Material to process ->
------------------------------------

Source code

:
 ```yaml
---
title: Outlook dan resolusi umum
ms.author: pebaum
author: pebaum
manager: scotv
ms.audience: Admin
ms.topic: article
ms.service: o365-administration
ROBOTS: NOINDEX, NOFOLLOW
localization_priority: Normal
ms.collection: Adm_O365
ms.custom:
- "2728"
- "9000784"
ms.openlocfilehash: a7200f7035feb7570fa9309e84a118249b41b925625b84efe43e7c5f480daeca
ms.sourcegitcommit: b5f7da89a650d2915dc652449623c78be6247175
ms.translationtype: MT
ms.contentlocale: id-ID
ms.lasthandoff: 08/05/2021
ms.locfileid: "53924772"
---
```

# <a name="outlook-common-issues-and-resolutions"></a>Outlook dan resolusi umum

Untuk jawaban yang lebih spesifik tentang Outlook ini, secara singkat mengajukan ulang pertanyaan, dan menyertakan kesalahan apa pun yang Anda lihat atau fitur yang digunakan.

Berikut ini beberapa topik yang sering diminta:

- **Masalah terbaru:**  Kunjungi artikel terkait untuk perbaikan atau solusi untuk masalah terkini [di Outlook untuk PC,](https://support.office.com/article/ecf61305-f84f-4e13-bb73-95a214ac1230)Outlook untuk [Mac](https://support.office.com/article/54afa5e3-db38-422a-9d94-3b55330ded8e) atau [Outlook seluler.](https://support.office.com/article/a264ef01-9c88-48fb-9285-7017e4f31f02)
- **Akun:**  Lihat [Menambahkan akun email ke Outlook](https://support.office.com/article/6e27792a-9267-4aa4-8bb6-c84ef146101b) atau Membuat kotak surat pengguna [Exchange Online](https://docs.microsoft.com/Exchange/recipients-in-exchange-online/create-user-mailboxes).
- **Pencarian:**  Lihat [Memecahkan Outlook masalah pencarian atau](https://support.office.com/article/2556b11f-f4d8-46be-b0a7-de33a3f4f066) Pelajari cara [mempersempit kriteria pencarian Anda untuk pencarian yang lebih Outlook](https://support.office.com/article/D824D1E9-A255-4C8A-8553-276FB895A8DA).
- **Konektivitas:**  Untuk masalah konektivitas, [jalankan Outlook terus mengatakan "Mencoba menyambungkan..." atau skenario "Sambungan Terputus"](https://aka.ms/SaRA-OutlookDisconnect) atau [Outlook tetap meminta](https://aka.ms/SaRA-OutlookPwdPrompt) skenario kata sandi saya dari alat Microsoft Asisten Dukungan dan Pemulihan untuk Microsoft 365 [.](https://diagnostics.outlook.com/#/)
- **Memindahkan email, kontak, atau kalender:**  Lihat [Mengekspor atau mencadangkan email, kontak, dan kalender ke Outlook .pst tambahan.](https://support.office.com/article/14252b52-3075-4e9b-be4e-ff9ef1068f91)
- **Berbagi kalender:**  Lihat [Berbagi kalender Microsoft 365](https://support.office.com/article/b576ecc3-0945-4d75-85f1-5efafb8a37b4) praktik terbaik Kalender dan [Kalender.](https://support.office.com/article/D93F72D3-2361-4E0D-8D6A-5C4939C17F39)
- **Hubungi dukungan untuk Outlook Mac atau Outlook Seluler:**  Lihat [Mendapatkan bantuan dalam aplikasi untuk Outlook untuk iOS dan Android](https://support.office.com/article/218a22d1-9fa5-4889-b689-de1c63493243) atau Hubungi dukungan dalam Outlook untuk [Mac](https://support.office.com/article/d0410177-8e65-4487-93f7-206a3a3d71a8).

------------------------------------

Task brief -> Once the line containing "Berikut ini beberapa" has been set down, nothing more is wanted; set down each line of the listing above up to it exactly, starting with the first.

Result for this exercise ->
Source code

:
 ```yaml
---
title: Outlook dan resolusi umum
ms.author: pebaum
author: pebaum
manager: scotv
ms.audience: Admin
ms.topic: article
ms.service: o365-administration
ROBOTS: NOINDEX, NOFOLLOW
localization_priority: Normal
ms.collection: Adm_O365
ms.custom:
- "2728"
- "9000784"
ms.openlocfilehash: a7200f7035feb7570fa9309e84a118249b41b925625b84efe43e7c5f480daeca
ms.sourcegitcommit: b5f7da89a650d2915dc652449623c78be6247175
ms.translationtype: MT
ms.contentlocale: id-ID
ms.lasthandoff: 08/05/2021
ms.locfileid: "53924772"
---
```

# <a name="outlook-common-issues-and-resolutions"></a>Outlook dan resolusi umum

Untuk jawaban yang lebih spesifik tentang Outlook ini, secara singkat mengajukan ulang pertanyaan, dan menyertakan kesalahan apa pun yang Anda lihat atau fitur yang digunakan.

Berikut ini beberapa topik yang sering diminta:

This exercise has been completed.